Eugene Wimberly "Gene" Myers Jr. (born December 31, 1953) is an American computer scientist and bioinformatician, who is best known for contributing to the early development of the National Center for Biotechnology Information's BLAST tool for sequence analysis.

==Education==
Myers received his Bachelor of Science in mathematics from the California Institute of Technology and a Doctor of Philosophy in computer science from the University of Colorado Boulder.

==Research==
Myers' 1990 paper (with Stephen Altschul and others) describing BLAST has received over 62,000+ citations making it amongst the most highly cited papers ever. Along with Udi Manber, Myers invented the suffix array data structure.
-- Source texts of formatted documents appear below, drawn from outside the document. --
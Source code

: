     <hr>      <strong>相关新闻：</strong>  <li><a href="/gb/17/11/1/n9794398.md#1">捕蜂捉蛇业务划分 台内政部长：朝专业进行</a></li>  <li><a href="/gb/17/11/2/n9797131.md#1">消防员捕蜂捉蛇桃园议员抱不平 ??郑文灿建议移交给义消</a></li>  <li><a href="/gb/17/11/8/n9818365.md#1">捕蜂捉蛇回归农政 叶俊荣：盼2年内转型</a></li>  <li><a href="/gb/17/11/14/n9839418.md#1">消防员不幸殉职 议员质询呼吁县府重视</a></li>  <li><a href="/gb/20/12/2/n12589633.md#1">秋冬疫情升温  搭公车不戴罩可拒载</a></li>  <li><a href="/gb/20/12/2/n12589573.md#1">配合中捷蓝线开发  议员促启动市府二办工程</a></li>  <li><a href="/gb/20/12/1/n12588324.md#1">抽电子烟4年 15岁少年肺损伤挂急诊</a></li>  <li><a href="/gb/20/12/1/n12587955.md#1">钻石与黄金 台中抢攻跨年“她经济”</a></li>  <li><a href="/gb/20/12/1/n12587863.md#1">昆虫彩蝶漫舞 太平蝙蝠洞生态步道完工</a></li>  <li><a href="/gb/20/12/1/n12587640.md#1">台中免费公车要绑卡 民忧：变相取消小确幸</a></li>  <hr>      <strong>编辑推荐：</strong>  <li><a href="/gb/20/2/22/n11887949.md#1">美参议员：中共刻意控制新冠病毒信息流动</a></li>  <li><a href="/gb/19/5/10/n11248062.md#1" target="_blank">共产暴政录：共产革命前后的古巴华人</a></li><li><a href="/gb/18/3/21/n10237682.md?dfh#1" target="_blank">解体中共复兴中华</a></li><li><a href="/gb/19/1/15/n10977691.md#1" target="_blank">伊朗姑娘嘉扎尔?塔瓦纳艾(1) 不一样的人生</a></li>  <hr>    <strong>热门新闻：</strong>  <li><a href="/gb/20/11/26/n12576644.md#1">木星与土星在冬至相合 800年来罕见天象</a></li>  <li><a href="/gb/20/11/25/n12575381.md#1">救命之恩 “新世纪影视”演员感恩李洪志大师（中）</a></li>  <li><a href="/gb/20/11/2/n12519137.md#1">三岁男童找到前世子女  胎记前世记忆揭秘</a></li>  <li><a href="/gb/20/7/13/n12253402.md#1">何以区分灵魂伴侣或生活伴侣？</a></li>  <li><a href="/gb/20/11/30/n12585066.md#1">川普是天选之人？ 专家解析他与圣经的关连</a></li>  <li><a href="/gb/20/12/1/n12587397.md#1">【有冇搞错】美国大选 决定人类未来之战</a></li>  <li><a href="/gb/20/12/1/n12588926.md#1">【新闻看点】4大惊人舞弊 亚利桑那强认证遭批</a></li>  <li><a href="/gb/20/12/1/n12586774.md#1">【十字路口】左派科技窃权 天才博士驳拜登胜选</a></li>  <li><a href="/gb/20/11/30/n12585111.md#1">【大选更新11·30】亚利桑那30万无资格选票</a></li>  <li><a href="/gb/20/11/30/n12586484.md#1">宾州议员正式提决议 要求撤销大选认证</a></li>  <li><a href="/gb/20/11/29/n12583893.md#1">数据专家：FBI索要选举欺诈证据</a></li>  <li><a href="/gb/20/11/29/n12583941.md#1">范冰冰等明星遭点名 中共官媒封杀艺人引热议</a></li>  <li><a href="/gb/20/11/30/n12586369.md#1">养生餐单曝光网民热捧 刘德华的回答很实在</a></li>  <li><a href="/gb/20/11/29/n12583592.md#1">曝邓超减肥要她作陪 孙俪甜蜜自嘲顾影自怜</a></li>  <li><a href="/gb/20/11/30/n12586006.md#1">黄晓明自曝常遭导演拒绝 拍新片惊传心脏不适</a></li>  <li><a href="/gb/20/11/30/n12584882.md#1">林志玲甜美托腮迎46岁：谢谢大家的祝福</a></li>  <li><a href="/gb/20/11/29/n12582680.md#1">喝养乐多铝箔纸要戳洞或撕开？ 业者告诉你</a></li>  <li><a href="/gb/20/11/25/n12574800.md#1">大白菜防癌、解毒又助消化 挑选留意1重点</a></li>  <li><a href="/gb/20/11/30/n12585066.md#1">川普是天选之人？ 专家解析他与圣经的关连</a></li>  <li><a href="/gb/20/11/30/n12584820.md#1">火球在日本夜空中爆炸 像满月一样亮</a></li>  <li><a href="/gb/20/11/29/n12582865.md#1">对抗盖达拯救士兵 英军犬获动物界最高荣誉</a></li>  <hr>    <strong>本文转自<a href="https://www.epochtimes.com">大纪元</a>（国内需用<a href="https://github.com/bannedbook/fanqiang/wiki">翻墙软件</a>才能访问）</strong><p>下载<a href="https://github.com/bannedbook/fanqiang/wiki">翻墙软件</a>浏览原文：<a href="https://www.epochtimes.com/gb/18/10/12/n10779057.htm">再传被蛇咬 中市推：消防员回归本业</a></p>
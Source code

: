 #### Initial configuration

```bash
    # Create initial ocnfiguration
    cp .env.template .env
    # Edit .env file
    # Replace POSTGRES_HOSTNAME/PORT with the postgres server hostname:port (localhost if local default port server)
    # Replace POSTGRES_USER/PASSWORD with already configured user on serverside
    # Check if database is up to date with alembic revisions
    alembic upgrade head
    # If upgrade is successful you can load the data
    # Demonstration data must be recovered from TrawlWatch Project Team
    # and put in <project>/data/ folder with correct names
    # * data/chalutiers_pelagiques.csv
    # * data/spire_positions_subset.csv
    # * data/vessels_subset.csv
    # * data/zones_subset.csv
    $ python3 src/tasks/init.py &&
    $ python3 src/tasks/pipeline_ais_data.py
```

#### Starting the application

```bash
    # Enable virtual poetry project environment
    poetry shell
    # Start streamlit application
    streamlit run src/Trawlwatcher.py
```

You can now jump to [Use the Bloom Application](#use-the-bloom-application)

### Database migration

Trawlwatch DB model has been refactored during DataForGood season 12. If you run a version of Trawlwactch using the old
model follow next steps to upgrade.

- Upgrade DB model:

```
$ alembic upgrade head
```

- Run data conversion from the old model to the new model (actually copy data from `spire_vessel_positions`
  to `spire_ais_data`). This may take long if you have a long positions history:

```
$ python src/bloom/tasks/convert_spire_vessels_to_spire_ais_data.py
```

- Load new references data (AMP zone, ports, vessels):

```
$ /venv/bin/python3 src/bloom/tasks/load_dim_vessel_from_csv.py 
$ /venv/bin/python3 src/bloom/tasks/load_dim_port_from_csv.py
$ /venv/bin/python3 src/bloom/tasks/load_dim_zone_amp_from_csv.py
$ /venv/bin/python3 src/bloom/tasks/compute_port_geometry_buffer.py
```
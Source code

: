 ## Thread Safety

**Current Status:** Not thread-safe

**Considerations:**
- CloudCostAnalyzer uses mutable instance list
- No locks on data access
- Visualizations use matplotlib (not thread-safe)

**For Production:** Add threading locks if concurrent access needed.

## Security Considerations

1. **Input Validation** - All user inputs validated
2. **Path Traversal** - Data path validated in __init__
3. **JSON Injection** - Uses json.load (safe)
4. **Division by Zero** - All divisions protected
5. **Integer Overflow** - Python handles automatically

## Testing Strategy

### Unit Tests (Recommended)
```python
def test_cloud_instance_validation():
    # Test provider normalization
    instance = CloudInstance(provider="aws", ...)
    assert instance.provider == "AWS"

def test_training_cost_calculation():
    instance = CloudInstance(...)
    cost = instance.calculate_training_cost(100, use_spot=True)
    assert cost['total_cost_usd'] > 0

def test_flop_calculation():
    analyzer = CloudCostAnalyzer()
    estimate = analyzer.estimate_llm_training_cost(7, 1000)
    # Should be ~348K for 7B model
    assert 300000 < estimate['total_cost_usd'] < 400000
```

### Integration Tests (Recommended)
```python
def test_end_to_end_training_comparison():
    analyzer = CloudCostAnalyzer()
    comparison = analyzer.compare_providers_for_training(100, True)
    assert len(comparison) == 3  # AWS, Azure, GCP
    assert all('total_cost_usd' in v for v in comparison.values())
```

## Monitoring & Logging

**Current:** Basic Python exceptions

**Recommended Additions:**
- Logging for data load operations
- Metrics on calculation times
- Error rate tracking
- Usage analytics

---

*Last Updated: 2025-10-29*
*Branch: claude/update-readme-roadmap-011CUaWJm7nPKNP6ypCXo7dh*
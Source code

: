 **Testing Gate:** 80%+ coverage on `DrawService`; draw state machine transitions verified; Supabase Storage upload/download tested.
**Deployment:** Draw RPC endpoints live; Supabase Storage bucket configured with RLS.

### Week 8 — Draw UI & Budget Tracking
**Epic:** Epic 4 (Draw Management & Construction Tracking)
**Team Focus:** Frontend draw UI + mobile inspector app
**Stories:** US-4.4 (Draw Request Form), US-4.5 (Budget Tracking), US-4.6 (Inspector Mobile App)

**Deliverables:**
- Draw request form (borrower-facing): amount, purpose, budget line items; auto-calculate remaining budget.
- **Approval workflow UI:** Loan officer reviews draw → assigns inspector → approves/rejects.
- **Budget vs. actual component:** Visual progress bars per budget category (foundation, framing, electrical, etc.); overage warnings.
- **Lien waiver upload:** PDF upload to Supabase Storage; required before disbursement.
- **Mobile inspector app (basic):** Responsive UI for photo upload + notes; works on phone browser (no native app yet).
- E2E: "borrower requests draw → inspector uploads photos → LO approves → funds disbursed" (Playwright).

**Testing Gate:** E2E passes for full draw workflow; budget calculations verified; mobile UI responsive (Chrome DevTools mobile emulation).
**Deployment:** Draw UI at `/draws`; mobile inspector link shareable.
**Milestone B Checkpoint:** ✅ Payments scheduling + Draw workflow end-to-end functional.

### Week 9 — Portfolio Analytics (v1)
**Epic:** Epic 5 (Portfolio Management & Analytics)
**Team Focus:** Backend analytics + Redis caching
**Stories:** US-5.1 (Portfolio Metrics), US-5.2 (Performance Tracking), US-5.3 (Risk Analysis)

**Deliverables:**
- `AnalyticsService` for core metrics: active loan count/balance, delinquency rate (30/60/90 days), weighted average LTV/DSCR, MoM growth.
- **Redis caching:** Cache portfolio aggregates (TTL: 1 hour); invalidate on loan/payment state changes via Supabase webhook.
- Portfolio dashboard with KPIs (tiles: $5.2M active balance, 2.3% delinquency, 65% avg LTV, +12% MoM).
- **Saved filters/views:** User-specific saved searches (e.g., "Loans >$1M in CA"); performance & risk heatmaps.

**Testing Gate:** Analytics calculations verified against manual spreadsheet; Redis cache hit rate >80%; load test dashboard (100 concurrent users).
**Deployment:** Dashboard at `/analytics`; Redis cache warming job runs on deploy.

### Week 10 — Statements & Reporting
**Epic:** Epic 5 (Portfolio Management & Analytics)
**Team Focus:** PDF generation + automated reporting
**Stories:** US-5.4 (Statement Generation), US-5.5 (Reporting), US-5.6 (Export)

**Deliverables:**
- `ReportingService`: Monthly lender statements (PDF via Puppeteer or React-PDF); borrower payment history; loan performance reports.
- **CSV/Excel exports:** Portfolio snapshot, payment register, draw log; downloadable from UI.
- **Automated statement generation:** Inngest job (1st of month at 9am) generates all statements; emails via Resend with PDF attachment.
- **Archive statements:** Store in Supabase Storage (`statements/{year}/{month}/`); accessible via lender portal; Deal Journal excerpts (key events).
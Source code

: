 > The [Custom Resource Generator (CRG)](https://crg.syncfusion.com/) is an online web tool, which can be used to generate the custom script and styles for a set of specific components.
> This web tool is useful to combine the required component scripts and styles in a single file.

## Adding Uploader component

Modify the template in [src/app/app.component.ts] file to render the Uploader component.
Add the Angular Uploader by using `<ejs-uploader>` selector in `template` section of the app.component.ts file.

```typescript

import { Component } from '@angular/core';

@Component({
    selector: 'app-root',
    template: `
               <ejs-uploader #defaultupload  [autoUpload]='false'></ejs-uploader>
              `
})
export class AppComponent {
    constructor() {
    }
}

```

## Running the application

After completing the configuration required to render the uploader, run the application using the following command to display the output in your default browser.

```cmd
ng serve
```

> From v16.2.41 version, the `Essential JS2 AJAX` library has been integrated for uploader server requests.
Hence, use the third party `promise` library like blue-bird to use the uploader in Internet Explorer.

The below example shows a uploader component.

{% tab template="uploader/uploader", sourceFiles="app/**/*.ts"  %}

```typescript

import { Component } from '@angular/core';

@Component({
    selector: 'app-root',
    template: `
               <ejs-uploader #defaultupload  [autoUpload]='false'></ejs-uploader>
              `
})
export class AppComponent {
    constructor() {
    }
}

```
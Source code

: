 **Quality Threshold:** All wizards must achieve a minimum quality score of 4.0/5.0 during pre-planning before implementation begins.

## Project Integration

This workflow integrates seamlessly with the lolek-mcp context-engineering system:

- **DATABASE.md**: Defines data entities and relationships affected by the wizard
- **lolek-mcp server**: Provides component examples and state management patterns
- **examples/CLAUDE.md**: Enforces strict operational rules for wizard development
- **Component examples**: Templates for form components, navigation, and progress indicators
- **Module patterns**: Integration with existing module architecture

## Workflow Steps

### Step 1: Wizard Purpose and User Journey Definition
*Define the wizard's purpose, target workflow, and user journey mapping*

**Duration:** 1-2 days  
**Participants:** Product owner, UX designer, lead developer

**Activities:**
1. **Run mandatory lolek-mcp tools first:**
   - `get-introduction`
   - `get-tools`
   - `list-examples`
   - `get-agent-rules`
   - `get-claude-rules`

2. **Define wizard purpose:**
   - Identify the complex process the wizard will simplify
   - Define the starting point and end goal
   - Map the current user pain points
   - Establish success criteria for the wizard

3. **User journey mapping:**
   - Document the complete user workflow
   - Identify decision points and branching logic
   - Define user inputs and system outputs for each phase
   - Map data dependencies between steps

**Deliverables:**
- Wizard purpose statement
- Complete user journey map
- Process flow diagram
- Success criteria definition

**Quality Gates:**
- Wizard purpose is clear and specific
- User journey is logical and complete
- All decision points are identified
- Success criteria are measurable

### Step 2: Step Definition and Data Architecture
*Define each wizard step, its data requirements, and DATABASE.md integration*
Myers was a member of the faculty of the University of Arizona, the Vice President of Informatics Research at Celera Genomics, and a member of the faculty at University of California, Berkeley. At Celera Genomics, Myers was involved in the sequencing of the human genome, as well as the genomes of Drosophila and mouse. In particular, Myers advocated the use of the whole genome shotgun sequencing technique.
Later, he became group leader at the Janelia Farm Research Campus (JFRC) of the Howard Hughes Medical Institute. In 2012, Myers moved to Dresden to become one of the directors of the Max Planck Institute of Molecular Cell Biology and Genetics. He leads a center for systems biology.

Myers' current research interests include computational reconstructions of neuroanatomical data, algorithms for analysis of functional neuroscience data, and genome assembly. Among his latest contributions is FASTK, a highly optimized kmer counter for high-fidelity shotgun read datasets.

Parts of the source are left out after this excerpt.